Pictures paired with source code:
★ ★ ★ ★

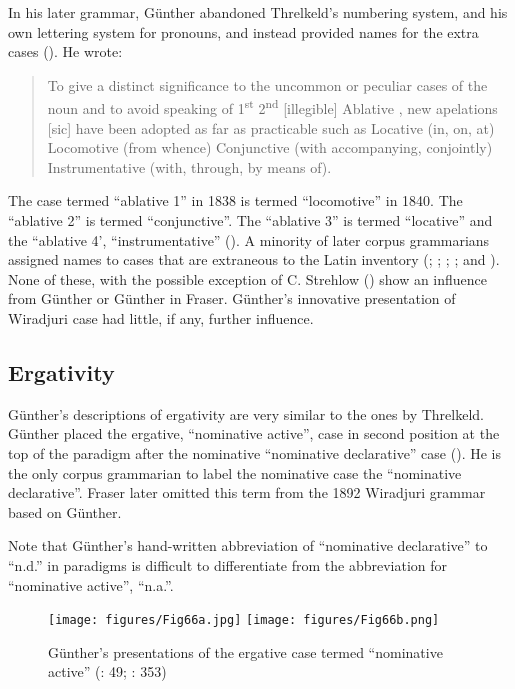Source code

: In his later grammar, Günther abandoned Threlkeld’s numbering system, and his own lettering system for pronouns, and instead provided names for the extra cases (). He wrote: 

\begin{quote}
    To give a distinct significance to the uncommon or peculiar cases of the noun and to avoid speaking of 1\textsuperscript{st} 2\textsuperscript{nd} [illegible] Ablative , new apelations [sic] have been adopted as far as practicable such as Locative (in, on, at) Locomotive (from whence) Conjunctive (with accompanying, conjointly) Instrumentative (with, through, by means of). \citep[346--347]{gunther_lecture_1840}
\end{quote}


\largerpage
The case termed “ablative 1” in 1838 is termed “locomotive” in 1840. The “ablative 2” is termed ``conjunctive''. The “ablative 3” is termed “locative” and the “ablative 4’, “instrumentative” (). A minority of later corpus grammarians assigned names to cases that are extraneous to the Latin inventory (\citealt{meyer_vocabulary_1843,taplin_vocabulary_1867}; \citealt{taplin_notes_1872}; \citealt{taplin_grammar_1878}; \citealt{hagenauer_language_1878}; \citealt{bulmer_language_1878} and \citealt{strehlow_einige_1908,strehlow_notitle_1910}). None of these, with the possible exception of C. Strehlow () show an influence from Günther or Günther in Fraser. Günther’s innovative presentation of Wiradjuri case had little, if any, further influence.

\subsection{Ergativity}
\label{sec:key:4.4.4}

Günther’s descriptions of ergativity are very similar to the ones by Threlkeld. Günther placed the ergative, ``nominative active'', case in second position at the top of the paradigm after the nominative “nominative declarative” case (). He is the only corpus grammarian to label the nominative case the ``nominative declarative''. Fraser later omitted this term from the 1892 Wiradjuri grammar based on Günther.

Note that Günther’s hand-written abbreviation of “nominative declarative” to “n.d.” in paradigms is difficult to differentiate from the abbreviation for “nominative active”, ``n.a.''.

\begin{figure}
\texttt{[image: figures/Fig66a.jpg]}%
\texttt{[image: figures/Fig66b.png]}
\caption{Günther’s presentations of the ergative case termed “nominative active” (\citeyear{gunther_native_1838}: 49; \citeyear{gunther_lecture_1840}: 353)}
\label{fig:4:66}
\end{figure}  


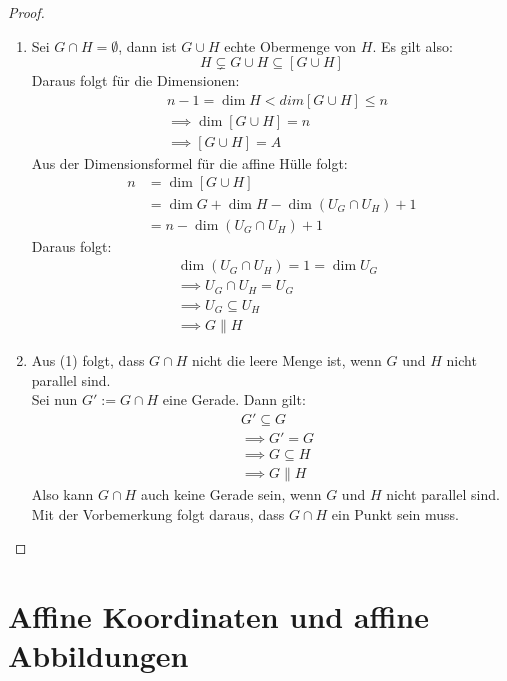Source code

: \documentclass[parskip,a4paper,twoside,DIV15,BCOR12mm]{scrbook}
\begin{document}
\begin{proof}
\begin{enumerate}
\item Sei $G\cap H=\emptyset$, dann ist $G\cup H$ echte Obermenge von $H$. Es gilt also:
\[H \subsetneq G\cup H \subseteq [G\cup H]\]
Daraus folgt für die Dimensionen:
\begin{align*}
&n-1=\dim H < dim[G\cup H]\le n\\
&\implies \dim[G\cup H]=n\\
&\implies [G\cup H]=A
\end{align*}
Aus der Dimensionsformel für die affine Hülle folgt:
\begin{align*}
n&=\dim[G\cup H]\\
&= \dim G+\dim H -\dim(U_G\cap U_H)+1\\
&= n-\dim(U_G\cap U_H)+1
\end{align*}
Daraus folgt:
\begin{align*}
&\dim(U_G\cap U_H)=1=\dim U_G\\
&\implies U_G\cap U_H = U_G\\
&\implies U_G \subseteq U_H\\
&\implies G\parallel H
\end{align*}
\item Aus (1) folgt, dass $G\cap H$ nicht die leere Menge ist, wenn $G$ und $H$ nicht
parallel sind.\\
Sei nun $G':=G\cap H$ eine Gerade. Dann gilt:
\begin{align*}
&G'\subseteq G\\
&\implies G'=G\\
&\implies G\subseteq H\\
&\implies G\parallel H
\end{align*}
Also kann $G\cap H$ auch keine Gerade sein, wenn $G$ und $H$ nicht parallel sind. Mit der
Vorbemerkung folgt daraus, dass $G\cap H$ ein Punkt sein muss.
\end{enumerate}
\end{proof}

\chapter{Affine Koordinaten und affine Abbildungen}
\end{document}
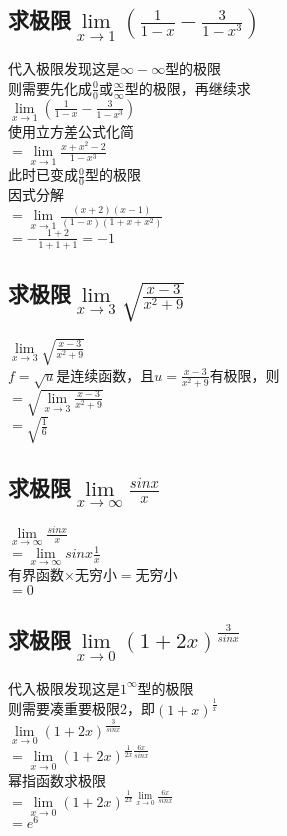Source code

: \documentclass{article}
\begin{document}
\begin{flushleft}
	\subsection{
		求极限$\lim\limits_{x\to 1}(\frac{1}{1-x}-\frac{3}{1-x^3})$
	}
	代入极限发现这是$\infty-\infty$型的极限\\
	则需要先化成$\frac{0}{0}$或$\frac{\infty}{\infty}$型的极限，再继续求\\
	$\lim\limits_{x\to 1}(\frac{1}{1-x}-\frac{3}{1-x^3})$\\
	使用立方差公式化简\\
	$=\lim\limits_{x\to 1}\frac{x+x^2-2}{1-x^3}$\\
	此时已变成$\frac{0}{0}$型的极限\\
	因式分解\\
	$=\lim\limits_{x\to 1}\frac{(x+2)(x-1)}{(1-x)(1+x+x^2)}$\\
	$=-\frac{1+2}{1+1+1}=-1$\\
	
	\subsection{
		求极限$\lim\limits_{x\to 3}\sqrt{\frac{x-3}{x^2+9}}$
	}
	$\lim\limits_{x\to 3}\sqrt{\frac{x-3}{x^2+9}}$\\
	$f=\sqrt{u}$是连续函数，且$u=\frac{x-3}{x^2+9}$有极限，则\\
	$=\sqrt{\lim\limits_{x\to 3}\frac{x-3}{x^2+9}}$\\
	$=\sqrt{\frac{1}{6}}$\\
	
	\subsection{
		求极限$\lim\limits_{x\to \infty}\frac{sinx}{x}$
	}
	$\lim\limits_{x\to \infty}\frac{sinx}{x}$\\
	$=\lim\limits_{x\to \infty}sinx\frac{1}{x}$\\
	有界函数$\times$无穷小$=$无穷小\\
	$=0$\\
	
	\subsection{
	求极限$\lim\limits_{x\to 0}(1+2x)^{\frac{3}{sinx}}$
	}
	代入极限发现这是$1^\infty$型的极限\\
	则需要凑重要极限2，即$(1+x)^{\frac{1}{x}}$\\
	$\lim\limits_{x\to 0}(1+2x)^{\frac{3}{sinx}}$\\
	$=\lim\limits_{x\to 0}(1+2x)^{\frac{1}{2x}\frac{6x}{sinx}}$\\
	幂指函数求极限\\
	$=\lim\limits_{x\to 0}(1+2x)^{\frac{1}{2x}\lim\limits_{x\to 0}\frac{6x}{sinx}}$\\
	$=e^6$\\
	

\end{flushleft}
\end{document}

★ ★ ★ ★

» Problem to work on:
What is needed is the data above, retyped exactly, with every picture left out.

» Solution to this task:
Source code

: In his later grammar, Günther abandoned Threlkeld’s numbering system, and his own lettering system for pronouns, and instead provided names for the extra cases (). He wrote: 

\begin{quote}
    To give a distinct significance to the uncommon or peculiar cases of the noun and to avoid speaking of 1\textsuperscript{st} 2\textsuperscript{nd} [illegible] Ablative , new apelations [sic] have been adopted as far as practicable such as Locative (in, on, at) Locomotive (from whence) Conjunctive (with accompanying, conjointly) Instrumentative (with, through, by means of). \citep[346--347]{gunther_lecture_1840}
\end{quote}


\largerpage
The case termed “ablative 1” in 1838 is termed “locomotive” in 1840. The “ablative 2” is termed ``conjunctive''. The “ablative 3” is termed “locative” and the “ablative 4’, “instrumentative” (). A minority of later corpus grammarians assigned names to cases that are extraneous to the Latin inventory (\citealt{meyer_vocabulary_1843,taplin_vocabulary_1867}; \citealt{taplin_notes_1872}; \citealt{taplin_grammar_1878}; \citealt{hagenauer_language_1878}; \citealt{bulmer_language_1878} and \citealt{strehlow_einige_1908,strehlow_notitle_1910}). None of these, with the possible exception of C. Strehlow () show an influence from Günther or Günther in Fraser. Günther’s innovative presentation of Wiradjuri case had little, if any, further influence.

\subsection{Ergativity}
\label{sec:key:4.4.4}

Günther’s descriptions of ergativity are very similar to the ones by Threlkeld. Günther placed the ergative, ``nominative active'', case in second position at the top of the paradigm after the nominative “nominative declarative” case (). He is the only corpus grammarian to label the nominative case the ``nominative declarative''. Fraser later omitted this term from the 1892 Wiradjuri grammar based on Günther.

Note that Günther’s hand-written abbreviation of “nominative declarative” to “n.d.” in paradigms is difficult to differentiate from the abbreviation for “nominative active”, ``n.a.''.

\begin{figure}
\texttt{[image: figures/Fig66a.jpg]}%
\texttt{[image: figures/Fig66b.png]}
\caption{Günther’s presentations of the ergative case termed “nominative active” (\citeyear{gunther_native_1838}: 49; \citeyear{gunther_lecture_1840}: 353)}
\label{fig:4:66}
\end{figure}  


Source code

: \documentclass[parskip,a4paper,twoside,DIV15,BCOR12mm]{scrbook}
\begin{document}
\begin{proof}
\begin{enumerate}
\item Sei $G\cap H=\emptyset$, dann ist $G\cup H$ echte Obermenge von $H$. Es gilt also:
\[H \subsetneq G\cup H \subseteq [G\cup H]\]
Daraus folgt für die Dimensionen:
\begin{align*}
&n-1=\dim H < dim[G\cup H]\le n\\
&\implies \dim[G\cup H]=n\\
&\implies [G\cup H]=A
\end{align*}
Aus der Dimensionsformel für die affine Hülle folgt:
\begin{align*}
n&=\dim[G\cup H]\\
&= \dim G+\dim H -\dim(U_G\cap U_H)+1\\
&= n-\dim(U_G\cap U_H)+1
\end{align*}
Daraus folgt:
\begin{align*}
&\dim(U_G\cap U_H)=1=\dim U_G\\
&\implies U_G\cap U_H = U_G\\
&\implies U_G \subseteq U_H\\
&\implies G\parallel H
\end{align*}
\item Aus (1) folgt, dass $G\cap H$ nicht die leere Menge ist, wenn $G$ und $H$ nicht
parallel sind.\\
Sei nun $G':=G\cap H$ eine Gerade. Dann gilt:
\begin{align*}
&G'\subseteq G\\
&\implies G'=G\\
&\implies G\subseteq H\\
&\implies G\parallel H
\end{align*}
Also kann $G\cap H$ auch keine Gerade sein, wenn $G$ und $H$ nicht parallel sind. Mit der
Vorbemerkung folgt daraus, dass $G\cap H$ ein Punkt sein muss.
\end{enumerate}
\end{proof}

\chapter{Affine Koordinaten und affine Abbildungen}
\end{document}
Source code

: \documentclass{article}
\begin{document}
\begin{flushleft}
	\subsection{
		求极限$\lim\limits_{x\to 1}(\frac{1}{1-x}-\frac{3}{1-x^3})$
	}
	代入极限发现这是$\infty-\infty$型的极限\\
	则需要先化成$\frac{0}{0}$或$\frac{\infty}{\infty}$型的极限，再继续求\\
	$\lim\limits_{x\to 1}(\frac{1}{1-x}-\frac{3}{1-x^3})$\\
	使用立方差公式化简\\
	$=\lim\limits_{x\to 1}\frac{x+x^2-2}{1-x^3}$\\
	此时已变成$\frac{0}{0}$型的极限\\
	因式分解\\
	$=\lim\limits_{x\to 1}\frac{(x+2)(x-1)}{(1-x)(1+x+x^2)}$\\
	$=-\frac{1+2}{1+1+1}=-1$\\
	
	\subsection{
		求极限$\lim\limits_{x\to 3}\sqrt{\frac{x-3}{x^2+9}}$
	}
	$\lim\limits_{x\to 3}\sqrt{\frac{x-3}{x^2+9}}$\\
	$f=\sqrt{u}$是连续函数，且$u=\frac{x-3}{x^2+9}$有极限，则\\
	$=\sqrt{\lim\limits_{x\to 3}\frac{x-3}{x^2+9}}$\\
	$=\sqrt{\frac{1}{6}}$\\
	
	\subsection{
		求极限$\lim\limits_{x\to \infty}\frac{sinx}{x}$
	}
	$\lim\limits_{x\to \infty}\frac{sinx}{x}$\\
	$=\lim\limits_{x\to \infty}sinx\frac{1}{x}$\\
	有界函数$\times$无穷小$=$无穷小\\
	$=0$\\
	
	\subsection{
	求极限$\lim\limits_{x\to 0}(1+2x)^{\frac{3}{sinx}}$
	}
	代入极限发现这是$1^\infty$型的极限\\
	则需要凑重要极限2，即$(1+x)^{\frac{1}{x}}$\\
	$\lim\limits_{x\to 0}(1+2x)^{\frac{3}{sinx}}$\\
	$=\lim\limits_{x\to 0}(1+2x)^{\frac{1}{2x}\frac{6x}{sinx}}$\\
	幂指函数求极限\\
	$=\lim\limits_{x\to 0}(1+2x)^{\frac{1}{2x}\lim\limits_{x\to 0}\frac{6x}{sinx}}$\\
	$=e^6$\\
	

\end{flushleft}
\end{document}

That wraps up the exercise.